(Entries taken from a collection)
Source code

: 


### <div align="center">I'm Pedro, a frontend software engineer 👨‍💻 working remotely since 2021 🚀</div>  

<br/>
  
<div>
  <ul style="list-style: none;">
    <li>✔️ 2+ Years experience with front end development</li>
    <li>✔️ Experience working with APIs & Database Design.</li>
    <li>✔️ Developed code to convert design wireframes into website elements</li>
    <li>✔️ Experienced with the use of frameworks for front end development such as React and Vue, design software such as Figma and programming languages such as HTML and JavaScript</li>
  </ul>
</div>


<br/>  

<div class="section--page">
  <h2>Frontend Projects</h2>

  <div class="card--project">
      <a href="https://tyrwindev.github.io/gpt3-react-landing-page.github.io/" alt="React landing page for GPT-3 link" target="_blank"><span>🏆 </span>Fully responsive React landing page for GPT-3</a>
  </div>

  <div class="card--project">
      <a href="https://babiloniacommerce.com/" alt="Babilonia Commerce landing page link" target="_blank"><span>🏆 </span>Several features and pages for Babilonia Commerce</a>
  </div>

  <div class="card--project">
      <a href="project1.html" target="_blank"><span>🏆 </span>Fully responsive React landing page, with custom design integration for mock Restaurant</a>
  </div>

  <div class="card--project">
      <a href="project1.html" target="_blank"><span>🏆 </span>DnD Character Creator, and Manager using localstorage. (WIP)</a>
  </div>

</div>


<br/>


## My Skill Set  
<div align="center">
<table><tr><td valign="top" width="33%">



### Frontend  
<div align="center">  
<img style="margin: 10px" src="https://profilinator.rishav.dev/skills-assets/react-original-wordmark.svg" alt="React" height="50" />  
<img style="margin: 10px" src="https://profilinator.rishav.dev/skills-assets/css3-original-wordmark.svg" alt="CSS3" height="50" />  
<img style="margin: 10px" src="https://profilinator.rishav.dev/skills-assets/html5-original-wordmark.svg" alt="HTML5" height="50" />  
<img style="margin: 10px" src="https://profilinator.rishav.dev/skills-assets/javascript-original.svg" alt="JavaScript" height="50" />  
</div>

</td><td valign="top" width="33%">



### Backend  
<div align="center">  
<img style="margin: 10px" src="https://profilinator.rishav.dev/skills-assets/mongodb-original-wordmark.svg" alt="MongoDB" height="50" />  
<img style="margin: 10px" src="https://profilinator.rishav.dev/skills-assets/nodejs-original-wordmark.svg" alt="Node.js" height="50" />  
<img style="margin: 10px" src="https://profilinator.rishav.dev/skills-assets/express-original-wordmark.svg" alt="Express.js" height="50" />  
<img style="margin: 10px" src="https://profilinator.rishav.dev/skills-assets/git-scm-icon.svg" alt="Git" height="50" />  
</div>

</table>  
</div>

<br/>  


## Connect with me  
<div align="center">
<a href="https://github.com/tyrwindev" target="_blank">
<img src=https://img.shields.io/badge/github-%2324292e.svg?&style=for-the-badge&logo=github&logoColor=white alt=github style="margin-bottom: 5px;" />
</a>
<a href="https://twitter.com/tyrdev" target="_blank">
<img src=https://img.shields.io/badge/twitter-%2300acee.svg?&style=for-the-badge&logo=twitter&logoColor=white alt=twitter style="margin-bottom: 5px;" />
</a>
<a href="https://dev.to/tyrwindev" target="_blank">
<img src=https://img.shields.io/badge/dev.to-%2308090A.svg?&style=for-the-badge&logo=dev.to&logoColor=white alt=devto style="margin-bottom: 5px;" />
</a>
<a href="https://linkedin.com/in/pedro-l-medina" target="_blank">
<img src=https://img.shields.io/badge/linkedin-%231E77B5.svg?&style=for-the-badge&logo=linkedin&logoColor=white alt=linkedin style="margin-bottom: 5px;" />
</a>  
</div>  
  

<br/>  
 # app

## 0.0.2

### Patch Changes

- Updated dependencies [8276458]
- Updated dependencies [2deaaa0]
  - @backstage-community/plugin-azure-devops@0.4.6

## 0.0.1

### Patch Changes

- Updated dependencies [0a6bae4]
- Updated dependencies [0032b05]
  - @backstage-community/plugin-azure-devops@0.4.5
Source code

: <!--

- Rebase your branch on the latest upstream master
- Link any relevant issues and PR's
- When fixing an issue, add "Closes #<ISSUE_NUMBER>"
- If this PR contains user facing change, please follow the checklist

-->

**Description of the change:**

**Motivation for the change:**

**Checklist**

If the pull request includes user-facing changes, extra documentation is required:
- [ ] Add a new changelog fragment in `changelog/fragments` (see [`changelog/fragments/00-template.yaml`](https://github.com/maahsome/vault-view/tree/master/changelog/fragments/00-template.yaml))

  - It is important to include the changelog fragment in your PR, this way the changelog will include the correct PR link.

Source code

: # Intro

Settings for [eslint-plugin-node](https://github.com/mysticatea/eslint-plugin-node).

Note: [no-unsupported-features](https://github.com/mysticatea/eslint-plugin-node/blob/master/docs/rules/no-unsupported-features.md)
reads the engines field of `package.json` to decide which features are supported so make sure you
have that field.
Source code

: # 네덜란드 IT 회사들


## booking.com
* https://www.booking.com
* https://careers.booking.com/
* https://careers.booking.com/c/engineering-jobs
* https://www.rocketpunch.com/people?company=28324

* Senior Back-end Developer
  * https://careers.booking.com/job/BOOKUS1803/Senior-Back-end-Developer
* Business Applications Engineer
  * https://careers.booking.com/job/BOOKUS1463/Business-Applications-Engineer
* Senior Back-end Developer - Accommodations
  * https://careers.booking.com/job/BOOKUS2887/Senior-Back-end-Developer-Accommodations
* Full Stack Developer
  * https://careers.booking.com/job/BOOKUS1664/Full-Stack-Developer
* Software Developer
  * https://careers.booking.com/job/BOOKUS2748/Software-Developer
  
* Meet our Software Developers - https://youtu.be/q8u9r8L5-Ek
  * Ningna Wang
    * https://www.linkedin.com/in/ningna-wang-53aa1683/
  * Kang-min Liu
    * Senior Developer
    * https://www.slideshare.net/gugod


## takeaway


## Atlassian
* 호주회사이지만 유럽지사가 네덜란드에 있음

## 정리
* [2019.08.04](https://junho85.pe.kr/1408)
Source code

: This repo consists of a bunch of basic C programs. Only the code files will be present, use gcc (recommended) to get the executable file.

* **To do**
Return only the number of lines in the preceding records that contain the string "Fully".

* **Response below**
2